Getting to Mt. Kawanori from central Tokyo is quite straightforward. Take my lovely 'Holiday Rapid Okutama No.1' from Track No.11 of Shinjuku Station at 6:45am — it arrives in Ōme at 7:46am. From there, simply hop off and transfer to the train in front, which continues to Okutama Station, arriving at 8:24am. This connecting service is specifically designed for Tokyo hikers and is often packed with fellows and their backpacks — you’ll be part of the crowd.
Upon arrival at Okutama station, you'll have just 11 minutes before the bus to Mt. Kawanori’s trailhead departs. Many hikers, especially ladies, make a quick stop at the restroom before setting off, but be warned — the facility on the left side from the station exit is always crowded. I have to say the sharp and punctual 11-minute connection time — it’s a very Japanese approach to efficiency — but wouldn’t a 30-minute gap make everyone happier?
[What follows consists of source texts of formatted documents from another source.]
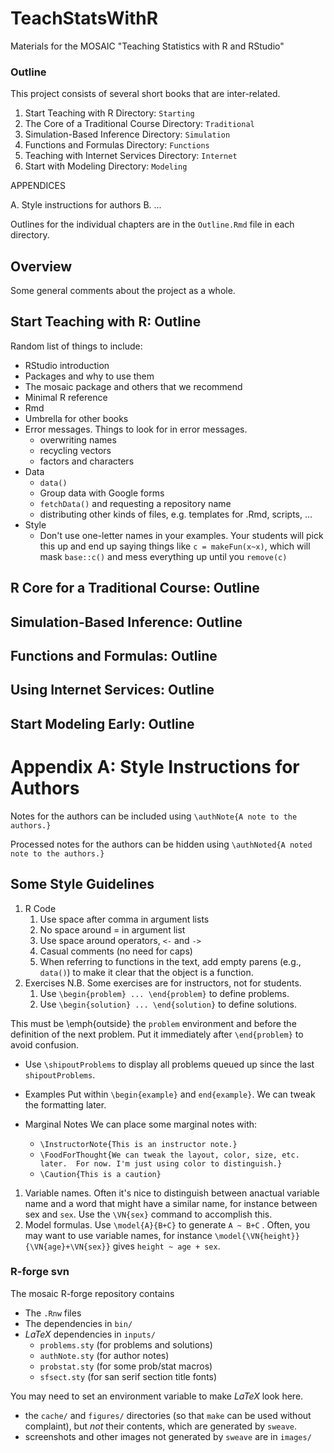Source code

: TeachStatsWithR
===============




Materials for the MOSAIC "Teaching Statistics with R and RStudio"

### Outline

This project consists of several short books that are inter-related.

1. Start Teaching with R
    Directory: `Starting`
2.  The Core of a Traditional Course
    Directory: `Traditional`
3. Simulation-Based Inference
    Directory: `Simulation`
4. Functions and Formulas
    Directory: `Functions`
5. Teaching with Internet Services
    Directory: `Internet`
6. Start with Modeling
    Directory: `Modeling`
    
APPENDICES

A. Style instructions for authors
B. ...

Outlines for the individual chapters are in the `Outline.Rmd` file in each directory.

## Overview

Some general comments about the project as a whole.

## Start Teaching with R: Outline


Random list of things to include:
* RStudio introduction
* Packages and why to use them
* The mosaic package and others that we recommend
* Minimal R reference
* Rmd
* Umbrella for other books
* Error messages.  Things to look for in error messages.
    * overwriting names
    * recycling vectors
    * factors and characters
* Data
    * `data()`
    * Group data with Google forms
    * `fetchData()` and requesting a repository name
    * distributing other kinds of files, e.g. templates for .Rmd, scripts, ...
* Style
    * Don't use one-letter names in your examples.  Your students will pick this up and end up saying things like `c = makeFun(x~x)`, which will mask `base::c()` and mess everything up until you `remove(c)`


## R Core for a Traditional Course: Outline


## Simulation-Based Inference: Outline


## Functions and Formulas: Outline


## Using Internet Services: Outline


## Start Modeling Early: Outline



Appendix A: Style Instructions for Authors
=======================


Notes for the authors can be included using `\authNote{A note to the authors.}`

Processed notes for the authors can be hidden using `\authNoted{A noted note to the authors.}`

## Some Style Guidelines

1. R Code
    1. Use space after comma in argument lists 
    2. No space around = in argument list
    3. Use space around operators, `<-` and `->`
    4. Casual comments (no need for caps)
    5. When referring to functions in the text, add empty parens (e.g., `data()`) to make it clear that the object is a function.
2. Exercises
    N.B. Some exercises are for instructors, not for students.
    1. Use `\begin{problem} ... \end{problem}` to define problems.
    2. Use `\begin{solution} ... \end{solution}` to define solutions.

This must be \emph{outside} the `problem` environment and before the definition of the next problem.  Put it immediately after `\end{problem}` to avoid confusion.

* Use `\shipoutProblems` to display all problems queued up since the last `shipoutProblems`.
* Examples
    Put within  `\begin{example}` and `end{example}`.  We can tweak the formatting later.

* Marginal Notes
    We can place some marginal notes with:
    * `\InstructorNote{This is an instructor note.}`
    * `\FoodForThought{We can tweak the layout, color, size, etc. later.  For now. I'm just using color to distinguish.}`
    * `\Caution{This is a caution}`


1. Variable names.  Often it's nice to distinguish between anactual variable name and a word that might have a similar name, for instance between sex and `sex`.  Use the `\VN{sex}` command to accomplish this.
1. Model formulas.  Use `\model{A}{B+C}` to generate `A ~ B+C` .  Often, you may want to use variable names, for instance `\model{\VN{height}}{\VN{age}+\VN{sex}}` gives `height ~ age + sex`.
 



### R-forge svn

The mosaic R-forge repository contains

* The `.Rnw` files 
* The dependencies in `bin/`
* *LaTeX* dependencies in `inputs/`  
    * `problems.sty` (for problems and solutions)
    * `authNote.sty` (for author notes)
    * `probstat.sty` (for some prob/stat macros)
    * `sfsect.sty` (for san serif section title fonts)

You may need to set an environment variable to make *LaTeX* look here.
* the `cache/` and `figures/` directories (so that `make` can be used 
without complaint), but *not* their contents, which are generated by `sweave`.
* screenshots and other images not generated by `sweave` are in `images/`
Finding the bus to Kawanori’s trailhead is simple — it departs from the right side of the station exit, easily identifiable by the long queue of hikers waiting to board.
Be sure to hop off the bus at Kawanori Bashi (Bridge) — many hikers do the same, so you won’t miss it. From the trailhead, you’ll follow Kawanori Rindō (forest road) for approximately one hour, descending alongside Kawanori Gorge, already deep in lush greenery. As hikers spread out at their own pace, the crowds thin, and you’ll soon find yourself immersed in the nature of Tokyo.
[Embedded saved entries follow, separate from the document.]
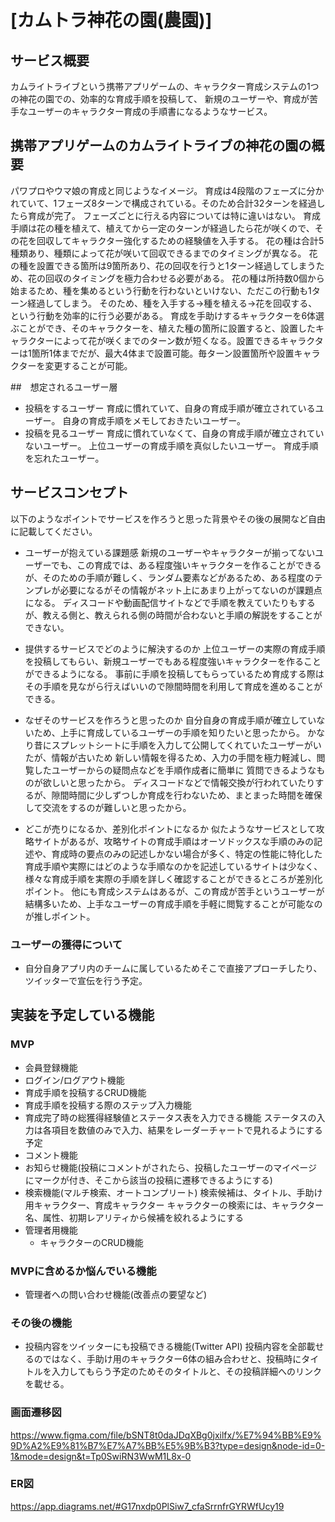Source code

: # [カムトラ神花の園(農園)]

## サービス概要
カムライトライブという携帯アプリゲームの、キャラクター育成システムの1つの神花の園での、効率的な育成手順を投稿して、
新規のユーザーや、育成が苦手なユーザーのキャラクター育成の手順書になるようなサービス。

## 携帯アプリゲームのカムライトライブの神花の園の概要
パワプロやウマ娘の育成と同じようなイメージ。
育成は4段階のフェーズに分かれていて、1フェーズ8ターンで構成されている。そのため合計32ターンを経過したら育成が完了。
フェーズごとに行える内容については特に違いはない。
育成手順は花の種を植えて、植えてから一定のターンが経過したら花が咲くので、その花を回収してキャラクター強化するための経験値を入手する。
花の種は合計5種類あり、種類によって花が咲いて回収できるまでのタイミングが異なる。
花の種を設置できる箇所は9箇所あり、花の回収を行うと1ターン経過してしまうため、花の回収のタイミングを極力合わせる必要がある。
花の種は所持数0個から始まるため、種を集めるという行動を行わないといけない、ただこの行動も1ターン経過してしまう。
そのため、種を入手する→種を植える→花を回収する、という行動を効率的に行う必要がある。
育成を手助けするキャラクターを6体選ぶことができ、そのキャラクターを、植えた種の箇所に設置すると、設置したキャラクターによって花が咲くまでのターン数が短くなる。設置できるキャラクターは1箇所1体までだが、最大4体まで設置可能。毎ターン設置箇所や設置キャラクターを変更することが可能。

##　想定されるユーザー層
* 投稿をするユーザー
育成に慣れていて、自身の育成手順が確立されているユーザー。
自身の育成手順をメモしておきたいユーザー。
* 投稿を見るユーザー
育成に慣れていなくて、自身の育成手順が確立されていないユーザー。
上位ユーザーの育成手順を真似したいユーザー。
育成手順を忘れたユーザー。

## サービスコンセプト
以下のようなポイントでサービスを作ろうと思った背景やその後の展開など自由に記載してください。
* ユーザーが抱えている課題感
新規のユーザーやキャラクターが揃ってないユーザーでも、この育成では、ある程度強いキャラクターを作ることができるが、そのための手順が難しく、ランダム要素などがあるため、ある程度のテンプレが必要になるがその情報がネット上にあまり上がってないのが課題点になる。
ディスコードや動画配信サイトなどで手順を教えていたりもするが、教える側と、教えられる側の時間が合わないと手順の解説をすることができない。

* 提供するサービスでどのように解決するのか
上位ユーザーの実際の育成手順を投稿してもらい、新規ユーザーでもある程度強いキャラクターを作ることができるようになる。
事前に手順を投稿してもらっているため育成する際はその手順を見ながら行えばいいので隙間時間を利用して育成を進めることができる。

* なぜそのサービスを作ろうと思ったのか
自分自身の育成手順が確立していないため、上手に育成しているユーザーの手順を知りたいと思ったから。
かなり昔にスプレットシートに手順を入力して公開してくれていたユーザーがいたが、情報が古いため
新しい情報を得るため、入力の手間を極力軽減し、閲覧したユーザーからの疑問点などを手順作成者に簡単に
質問できるようなものが欲しいと思ったから。
ディスコードなどで情報交換が行われていたりするが、隙間時間に少しずつしか育成を行わないため、まとまった時間を確保して交流をするのが難しいと思ったから。

* どこが売りになるか、差別化ポイントになるか
似たようなサービスとして攻略サイトがあるが、攻略サイトの育成手順はオーソドックスな手順のみの記述や、育成時の要点のみの記述しかない場合が多く、特定の性能に特化した育成手順や実際にはどのような手順なのかを記述しているサイトは少なく、様々な育成手順を実際の手順を詳しく確認することができるところが差別化ポイント。
他にも育成システムはあるが、この育成が苦手というユーザーが結構多いため、上手なユーザーの育成手順を手軽に閲覧することが可能なのが推しポイント。

### ユーザーの獲得について
* 自分自身アプリ内のチームに属しているためそこで直接アプローチしたり、ツイッターで宣伝を行う予定。

## 実装を予定している機能
### MVP
* 会員登録機能
* ログイン/ログアウト機能
* 育成手順を投稿するCRUD機能
* 育成手順を投稿する際のステップ入力機能
* 育成完了時の総獲得経験値とステータス表を入力できる機能
ステータスの入力は各項目を数値のみで入力、結果をレーダーチャートで見れるようにする予定
* コメント機能
* お知らせ機能(投稿にコメントがされたら、投稿したユーザーのマイページにマークが付き、そこから該当の投稿に遷移できるようにする)
* 検索機能(マルチ検索、オートコンプリート)
検索候補は、タイトル、手助け用キャラクター、育成キャラクター
キャラクターの検索には、キャラクター名、属性、初期レアリティから候補を絞れるようにする
* 管理者用機能
  * キャラクターのCRUD機能

### MVPに含めるか悩んでいる機能
* 管理者への問い合わせ機能(改善点の要望など)

### その後の機能
* 投稿内容をツイッターにも投稿できる機能(Twitter API)
投稿内容を全部載せるのではなく、手助け用のキャラクター6体の組み合わせと、投稿時にタイトルを入力してもらう予定のためそのタイトルと、その投稿詳細へのリンクを載せる。

### 画面遷移図
https://www.figma.com/file/bSNT8t0daJDqXBg0jxilfx/%E7%94%BB%E9%9D%A2%E9%81%B7%E7%A7%BB%E5%9B%B3?type=design&node-id=0-1&mode=design&t=Tp0SwiRN3WwM1L8x-0

### ER図
https://app.diagrams.net/#G17nxdp0PlSiw7_cfaSrrnfrGYRWfUcy19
At Hosokura Bridge, leave the forest road and enter a mountain trail that continues along Kawanori Gorge. The initial section is well-maintained, like much of Okutama, but there are a few critical points where a slip or fall could be serious. In mountain trails—and even climbing routes—there are two types of difficulties: 'easy but critical if you slip' and 'difficult but not critical even if you slip'. Kawanori Gorge falls into the first category.
Another hour’s walk through lush greenery brings you to Hyakuhiro Falls, likely the largest waterfall in the Okutama area — comparable to Tatsuma Falls, hidden deep in Nippara. After this point, the trail gradually leaves the gorges and begins traversing to ridges, gaining elevation. It’s best to take a longer break here to cool down before tackling the strenuous ascent to Mt. Kawanori’s peak. As there are some dangerous sections ahead, staying focused is essential.
There are two routes to reach the summit, but I recommend taking the shorter path along Hiuchiishi Gorge. As you follow the trail, you’ll notice the river shrinking and eventually fading into the forest at its headwaters. Along the way, you’ll also come across old stone dams — the remnants of former wasabi fields. Just a few decades ago, Okutama was home to mountain communities that relied on nature for their daily lives, cultivating wasabi, foraging wild vegetables, and hunting for animal.
The peak itself is not remarkable, offering only a limited view of Nagasawa Back Ridge, deep within Okutama. Mt. Kawanori stands out not for its summit vistas, but for its breathtaking gorges — its true highlight lies in the journey, not the destination.
The descent to JR Hatonosu Station is unremarkable, even boring — it takes more than three hours, and there’s little of interest along the way. Shortly after Funaido junction, the trail enters artificial cedar forests, with no viewpoints to break the monotony. Passing by Yamanokami — the mountain deity — you start to hear the hum of the railway and the occasional roar of motorbikes. Soon after, you arrive at the grounds of Kumano Shrine. The railway station is just a 10-minute walk from here.
Around the station, a few charming kitchens invite you to unwind with a cool beer or a fragrant cup of coffee. It’s always a pleasure to chat with the local elders in this oasis at the foot of the mountains, embracing the warmth of the community. No need to rush — the trains back to the bustling city center run every 30 minutes. Enjoy the rest of your day of hike.